### Task directions
Reprint all of the data below exactly as shown and skip every image.

### Recorded data
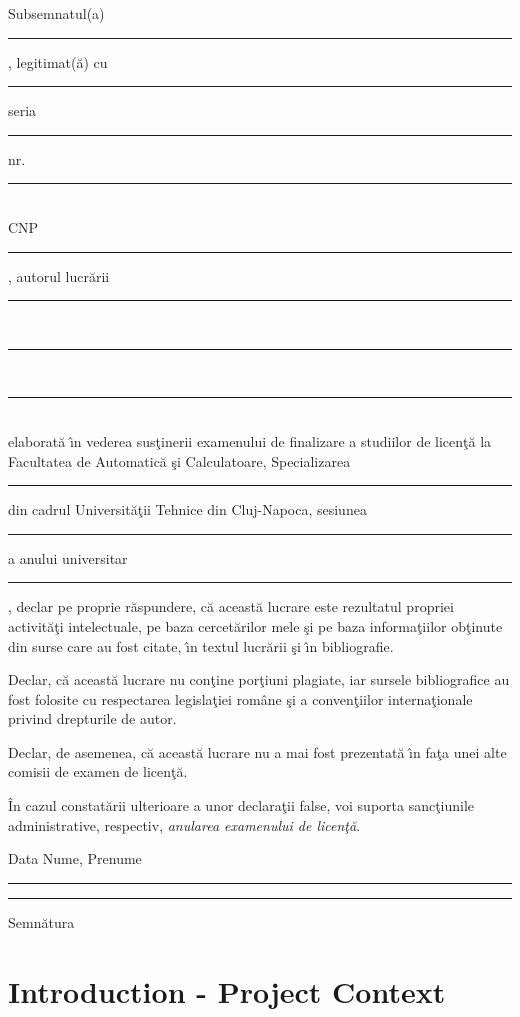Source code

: \documentclass[12pt,a4paper,twoside]{report}
\newcommand{\uline}[1]{\rule[0pt]{#1}{0.4pt}}
\begin{document}
Subsemnatul(a) \\
\uline{14.8cm}, 
legitimat(\u{a}) cu \uline{4cm} seria \uline{3cm} nr. \uline{4cm}\\
CNP \uline{9cm}, autorul lucr\u{a}rii \uline{2.8cm}\\
\uline{16cm}\\
\uline{16cm}\\
elaborat\u{a} \^{\i}n vederea sus\c{t}inerii examenului de finalizare a studiilor de licen\c{t}\u{a} la Facultatea de Automatic\u{a} \c{s}i Calculatoare, Specializarea \uline{7cm} din cadrul Universit\u{a}\c{t}ii Tehnice din Cluj-Napoca, sesiunea \uline{4cm} a anului universitar \uline{3cm}, declar pe proprie r\u{a}spundere, c\u{a} aceast\u{a} lucrare este rezultatul propriei activit\u{a}\c{t}i intelectuale, pe baza cercet\u{a}rilor mele \c{s}i pe baza informa\c{t}iilor ob\c{t}inute din surse care au fost citate, \^{\i}n textul lucr\u{a}rii \c{s}i \^{\i}n bibliografie.

Declar, c\u{a} aceast\u{a} lucrare nu con\c{t}ine por\c{t}iuni plagiate, iar sursele bibliografice au fost folosite cu 
respectarea legisla\c{t}iei rom\^{a}ne \c{s}i a conven\c{t}iilor interna\c{t}ionale privind drepturile de autor.

Declar, de asemenea, c\u{a} aceast\u{a} lucrare nu a mai fost prezentat\u{a} \^{\i}n fa\c{t}a unei alte comisii de examen de licen\c{t}\u{a}.

\^{I}n cazul constat\u{a}rii ulterioare a unor declara\c{t}ii false, voi suporta sanc\c{t}iunile administrative, respectiv, \emph{anularea examenului de licen\c{t}\u{a}}.

\vspace{1.5cm}

Data \hspace{8cm} Nume, Prenume

\vspace{0.5cm}

\uline{3cm} \hspace{5cm} \uline{5cm}

\vspace{0.5cm}
\hspace{9.4cm}Semn\u{a}tura

\thispagestyle{empty}

\newpage

\tableofcontents
\newpage

\setcounter{page}{1}


\chapter{Introduction - Project Context}
\pagestyle{headings}
\end{document}
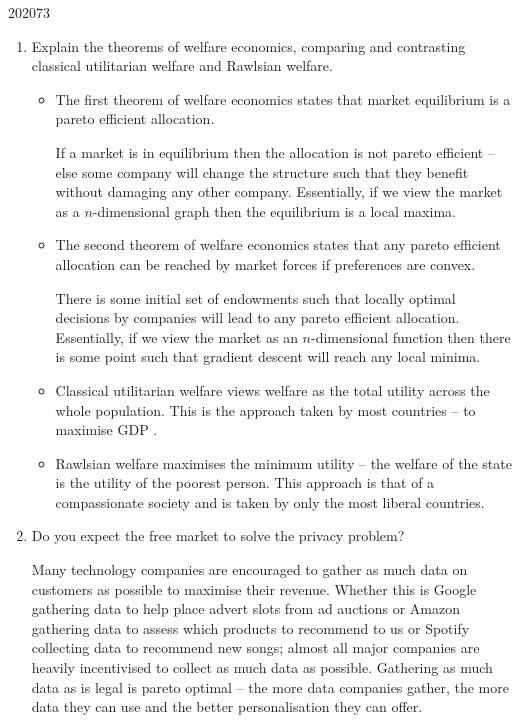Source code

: \documentclass[a4paper]{article}
\begin{document}
\begin{examquestion}{2020}{7}{3}
\begin{enumerate}[label=(\alph*)]
\begin{enumerate}[label=(\roman*)]
\end{enumerate}

\item Explain the theorems of welfare economics, comparing and contrasting
classical utilitarian welfare and Rawlsian welfare.

\begin{itemize}

\item The first theorem of welfare economics states that market equilibrium
is a pareto efficient allocation.

If a market is in equilibrium then the allocation is not pareto efficient --
else some company will change the structure such that they benefit without
damaging any other company. Essentially, if we view the market as a
$n$-dimensional graph then the equilibrium is a local maxima.

\item The second theorem of welfare economics states that any pareto efficient
allocation can be reached by market forces if preferences are convex.

There is some initial set of endowments such that locally optimal decisions
by companies will lead to any pareto efficient allocation. Essentially, if
we view the market as an $n$-dimensional function then there is some point
such that gradient descent will reach any local minima.

\item Classical utilitarian welfare views welfare as the total utility across
the whole population. This is the approach taken by most countries -- to
maximise GDP .

\item Rawlsian welfare maximises the minimum utility -- the welfare of the
state is the utility of the poorest person. This approach is that of a
compassionate society and is taken by only the most liberal countries.

\end{itemize}

\item Do you expect the free market to solve the privacy problem?

Many technology companies are encouraged to gather as much data on customers
as possible to maximise their revenue. Whether this is Google gathering data
to help place advert slots from ad auctions or Amazon gathering data to
assess which products to recommend to us or Spotify collecting data to
recommend new songs; almost all major companies are heavily incentivised to
collect as much data as possible. Gathering as much data as is legal is
pareto optimal -- the more data companies gather, the more data they can use
and the better personalisation they can offer.


\end{enumerate}
\end{examquestion}
\end{document}
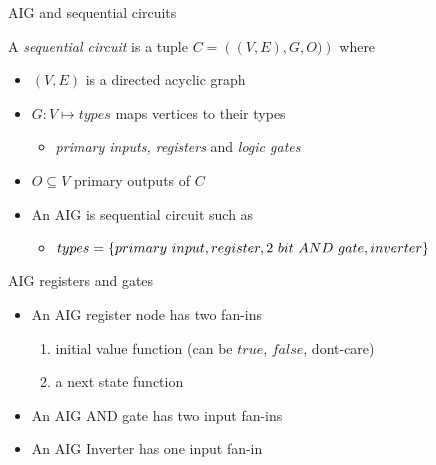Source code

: \begin{frame}{AIG and sequential circuits}
\begin{definition}
  A {\em sequential circuit } is a tuple $C = \left((V,E),G,O)\right)$ where
\begin{itemize}
 \item $(V,E)$ is a directed acyclic graph 
 \item $G: V \mapsto types$ maps vertices to their types 
 \begin{itemize} \item {\em primary inputs, registers} and {\em logic gates}\end{itemize}
 \item $O \subseteq V$ primary outputs of $C$
 \item An AIG is sequential circuit such as
 \begin{itemize}
  \item $types = \left\{ primary~input, register, 2~bit~AND~gate, inverter \right\}$
 \end{itemize}
\end{itemize}
\end{definition}
\end{frame}

\begin{frame}{AIG registers and gates}
\begin{itemize}
 \item An AIG register node has two fan-ins
 \begin{enumerate}
  \item initial value function (can be $true$, $false$, dont-care)
  \item a next state function
 \end{enumerate}
 \item An AIG AND gate has two input fan-ins
 \item An AIG Inverter has one input fan-in
\end{itemize}
\end{frame}


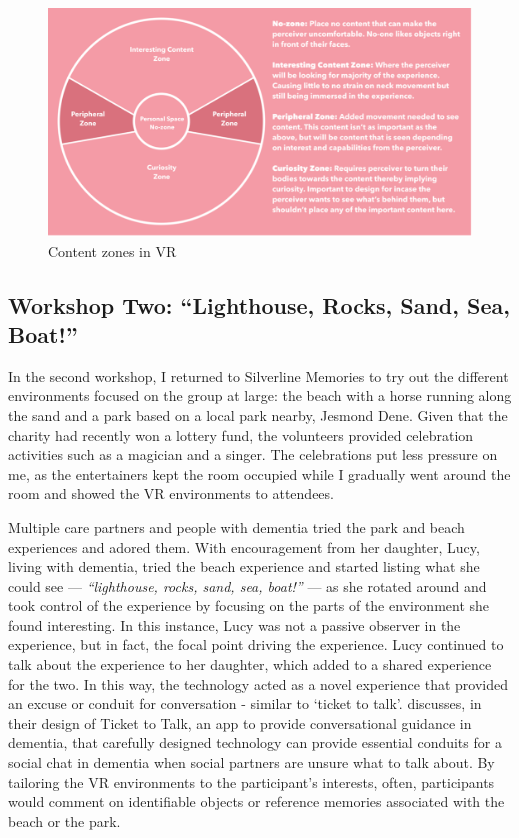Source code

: \begin{figure}[htp]
\centering
\includegraphics[width=.8\linewidth]{Images/ChapterFour/ContentZones.png}
\caption{Content zones in VR}
\label{fig:ContentZone}
\end{figure}

\subsection{Workshop Two: ``Lighthouse, Rocks, Sand, Sea, Boat!''}
\label{StudyOne:WorkshopTwo}
In the second workshop, I returned to Silverline Memories to try out the different environments focused on the group at large: the beach with a horse running along the sand and a park based on a local park nearby, Jesmond Dene. Given that the charity had recently won a lottery fund, the volunteers provided celebration activities such as a magician and a singer. The celebrations put less pressure on me, as the entertainers kept the room occupied while I gradually went around the room and showed the VR environments to attendees. 

Multiple care partners and people with dementia tried the park and beach experiences and adored them. With encouragement from her daughter, Lucy, living with dementia, tried the beach experience and started listing what she could see — \textit{``lighthouse, rocks, sand, sea, boat!''} — as she rotated around and took control of the experience by focusing on the parts of the environment she found interesting. In this instance, Lucy was not a passive observer in the experience, but in fact, the focal point driving the experience. Lucy continued to talk about the experience to her daughter, which added to a shared experience for the two. In this way, the technology acted as a novel experience that provided an excuse or conduit for conversation - similar to `ticket to talk'. \cite{welsh_ticket_2018} discusses, in their design of Ticket to Talk, an app to provide conversational guidance in dementia, that carefully designed technology can provide essential conduits for a social chat in dementia when social partners are unsure what to talk about. By tailoring the VR environments to the participant's interests, often, participants would comment on identifiable objects or reference memories associated with the beach or the park.

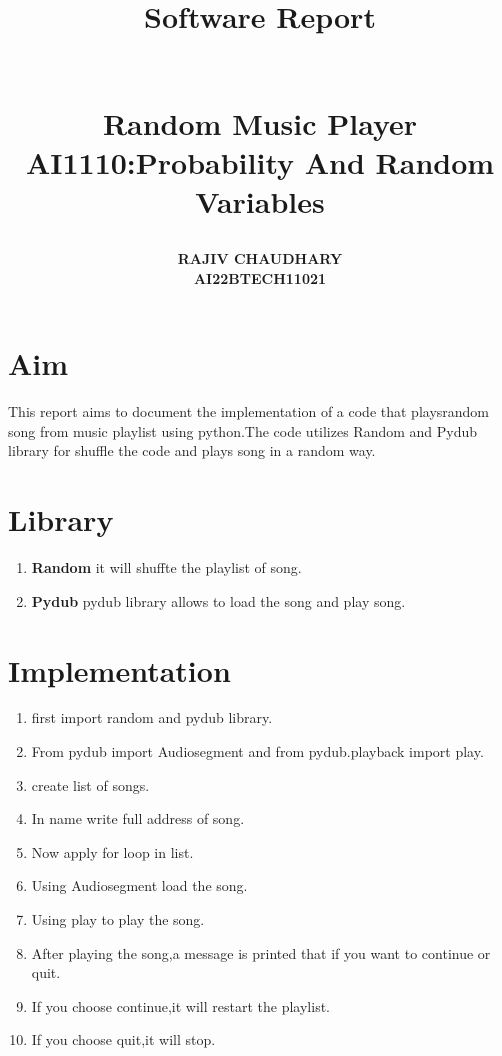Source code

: \documentclass{article}
\title{\begin{Huge}\textbf{Software Report}\end{Huge}\\
        \textbf{Random Music Player}\\
\textbf{AI1110}:Probability And Random Variables}
\author{\textbf{RAJIV CHAUDHARY}\\
\textbf{AI22BTECH11021}}
\date{}
\begin{document}
\maketitle

\section{Aim}
This report aims to document the implementation of a code that playsrandom song from music playlist using python.The code utilizes Random and Pydub library for shuffle the code and plays song in a random way.
\section {Library}
\begin{enumerate}
        \item \textbf{Random} it will shuffte the playlist of song.
        \item \textbf{Pydub} pydub library allows to load the song and play song.
\end{enumerate}
\section{Implementation}
\begin{enumerate}
        \item first import random and pydub library.
        \item From pydub import Audiosegment and from pydub.playback import play.
        \item create list of songs.
        \item In name write full address of song.
        \item Now apply for loop in list.
        \item Using Audiosegment load the song.
        \item Using play to play the song.
        \item After playing the song,a message is printed that if you want to continue or quit.
        \item If you choose continue,it will restart the playlist.
        \item If you choose quit,it will stop.
\end{enumerate}
\end{document}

### Solution to this task
Source code

: \documentclass[12pt,a4paper,twoside]{report}
\newcommand{\uline}[1]{\rule[0pt]{#1}{0.4pt}}
\begin{document}
Subsemnatul(a) \\
\uline{14.8cm}, 
legitimat(\u{a}) cu \uline{4cm} seria \uline{3cm} nr. \uline{4cm}\\
CNP \uline{9cm}, autorul lucr\u{a}rii \uline{2.8cm}\\
\uline{16cm}\\
\uline{16cm}\\
elaborat\u{a} \^{\i}n vederea sus\c{t}inerii examenului de finalizare a studiilor de licen\c{t}\u{a} la Facultatea de Automatic\u{a} \c{s}i Calculatoare, Specializarea \uline{7cm} din cadrul Universit\u{a}\c{t}ii Tehnice din Cluj-Napoca, sesiunea \uline{4cm} a anului universitar \uline{3cm}, declar pe proprie r\u{a}spundere, c\u{a} aceast\u{a} lucrare este rezultatul propriei activit\u{a}\c{t}i intelectuale, pe baza cercet\u{a}rilor mele \c{s}i pe baza informa\c{t}iilor ob\c{t}inute din surse care au fost citate, \^{\i}n textul lucr\u{a}rii \c{s}i \^{\i}n bibliografie.

Declar, c\u{a} aceast\u{a} lucrare nu con\c{t}ine por\c{t}iuni plagiate, iar sursele bibliografice au fost folosite cu 
respectarea legisla\c{t}iei rom\^{a}ne \c{s}i a conven\c{t}iilor interna\c{t}ionale privind drepturile de autor.

Declar, de asemenea, c\u{a} aceast\u{a} lucrare nu a mai fost prezentat\u{a} \^{\i}n fa\c{t}a unei alte comisii de examen de licen\c{t}\u{a}.

\^{I}n cazul constat\u{a}rii ulterioare a unor declara\c{t}ii false, voi suporta sanc\c{t}iunile administrative, respectiv, \emph{anularea examenului de licen\c{t}\u{a}}.

\vspace{1.5cm}

Data \hspace{8cm} Nume, Prenume

\vspace{0.5cm}

\uline{3cm} \hspace{5cm} \uline{5cm}

\vspace{0.5cm}
\hspace{9.4cm}Semn\u{a}tura

\thispagestyle{empty}

\newpage

\tableofcontents
\newpage

\setcounter{page}{1}


\chapter{Introduction - Project Context}
\pagestyle{headings}
\end{document}
Source code

: \documentclass[a4paper]{article}
\begin{document}
\begin{examquestion}{2020}{7}{3}
\begin{enumerate}[label=(\alph*)]
\begin{enumerate}[label=(\roman*)]
\end{enumerate}

\item Explain the theorems of welfare economics, comparing and contrasting
classical utilitarian welfare and Rawlsian welfare.

\begin{itemize}

\item The first theorem of welfare economics states that market equilibrium
is a pareto efficient allocation.

If a market is in equilibrium then the allocation is not pareto efficient --
else some company will change the structure such that they benefit without
damaging any other company. Essentially, if we view the market as a
$n$-dimensional graph then the equilibrium is a local maxima.

\item The second theorem of welfare economics states that any pareto efficient
allocation can be reached by market forces if preferences are convex.

There is some initial set of endowments such that locally optimal decisions
by companies will lead to any pareto efficient allocation. Essentially, if
we view the market as an $n$-dimensional function then there is some point
such that gradient descent will reach any local minima.

\item Classical utilitarian welfare views welfare as the total utility across
the whole population. This is the approach taken by most countries -- to
maximise GDP .

\item Rawlsian welfare maximises the minimum utility -- the welfare of the
state is the utility of the poorest person. This approach is that of a
compassionate society and is taken by only the most liberal countries.

\end{itemize}

\item Do you expect the free market to solve the privacy problem?

Many technology companies are encouraged to gather as much data on customers
as possible to maximise their revenue. Whether this is Google gathering data
to help place advert slots from ad auctions or Amazon gathering data to
assess which products to recommend to us or Spotify collecting data to
recommend new songs; almost all major companies are heavily incentivised to
collect as much data as possible. Gathering as much data as is legal is
pareto optimal -- the more data companies gather, the more data they can use
and the better personalisation they can offer.


\end{enumerate}
\end{examquestion}
\end{document}
Source code

: \begin{frame}{AIG and sequential circuits}
\begin{definition}
  A {\em sequential circuit } is a tuple $C = \left((V,E),G,O)\right)$ where
\begin{itemize}
 \item $(V,E)$ is a directed acyclic graph 
 \item $G: V \mapsto types$ maps vertices to their types 
 \begin{itemize} \item {\em primary inputs, registers} and {\em logic gates}\end{itemize}
 \item $O \subseteq V$ primary outputs of $C$
 \item An AIG is sequential circuit such as
 \begin{itemize}
  \item $types = \left\{ primary~input, register, 2~bit~AND~gate, inverter \right\}$
 \end{itemize}
\end{itemize}
\end{definition}
\end{frame}

\begin{frame}{AIG registers and gates}
\begin{itemize}
 \item An AIG register node has two fan-ins
 \begin{enumerate}
  \item initial value function (can be $true$, $false$, dont-care)
  \item a next state function
 \end{enumerate}
 \item An AIG AND gate has two input fan-ins
 \item An AIG Inverter has one input fan-in
\end{itemize}
\end{frame}


Source code

: \begin{figure}[htp]
\centering
\includegraphics[width=.8\linewidth]{Images/ChapterFour/ContentZones.png}
\caption{Content zones in VR}
\label{fig:ContentZone}
\end{figure}

\subsection{Workshop Two: ``Lighthouse, Rocks, Sand, Sea, Boat!''}
\label{StudyOne:WorkshopTwo}
In the second workshop, I returned to Silverline Memories to try out the different environments focused on the group at large: the beach with a horse running along the sand and a park based on a local park nearby, Jesmond Dene. Given that the charity had recently won a lottery fund, the volunteers provided celebration activities such as a magician and a singer. The celebrations put less pressure on me, as the entertainers kept the room occupied while I gradually went around the room and showed the VR environments to attendees. 

Multiple care partners and people with dementia tried the park and beach experiences and adored them. With encouragement from her daughter, Lucy, living with dementia, tried the beach experience and started listing what she could see — \textit{``lighthouse, rocks, sand, sea, boat!''} — as she rotated around and took control of the experience by focusing on the parts of the environment she found interesting. In this instance, Lucy was not a passive observer in the experience, but in fact, the focal point driving the experience. Lucy continued to talk about the experience to her daughter, which added to a shared experience for the two. In this way, the technology acted as a novel experience that provided an excuse or conduit for conversation - similar to `ticket to talk'. \cite{welsh_ticket_2018} discusses, in their design of Ticket to Talk, an app to provide conversational guidance in dementia, that carefully designed technology can provide essential conduits for a social chat in dementia when social partners are unsure what to talk about. By tailoring the VR environments to the participant's interests, often, participants would comment on identifiable objects or reference memories associated with the beach or the park.

Source code

: \documentclass{article}
\title{\begin{Huge}\textbf{Software Report}\end{Huge}\\
        \textbf{Random Music Player}\\
\textbf{AI1110}:Probability And Random Variables}
\author{\textbf{RAJIV CHAUDHARY}\\
\textbf{AI22BTECH11021}}
\date{}
\begin{document}
\maketitle

\section{Aim}
This report aims to document the implementation of a code that playsrandom song from music playlist using python.The code utilizes Random and Pydub library for shuffle the code and plays song in a random way.
\section {Library}
\begin{enumerate}
        \item \textbf{Random} it will shuffte the playlist of song.
        \item \textbf{Pydub} pydub library allows to load the song and play song.
\end{enumerate}
\section{Implementation}
\begin{enumerate}
        \item first import random and pydub library.
        \item From pydub import Audiosegment and from pydub.playback import play.
        \item create list of songs.
        \item In name write full address of song.
        \item Now apply for loop in list.
        \item Using Audiosegment load the song.
        \item Using play to play the song.
        \item After playing the song,a message is printed that if you want to continue or quit.
        \item If you choose continue,it will restart the playlist.
        \item If you choose quit,it will stop.
\end{enumerate}
\end{document}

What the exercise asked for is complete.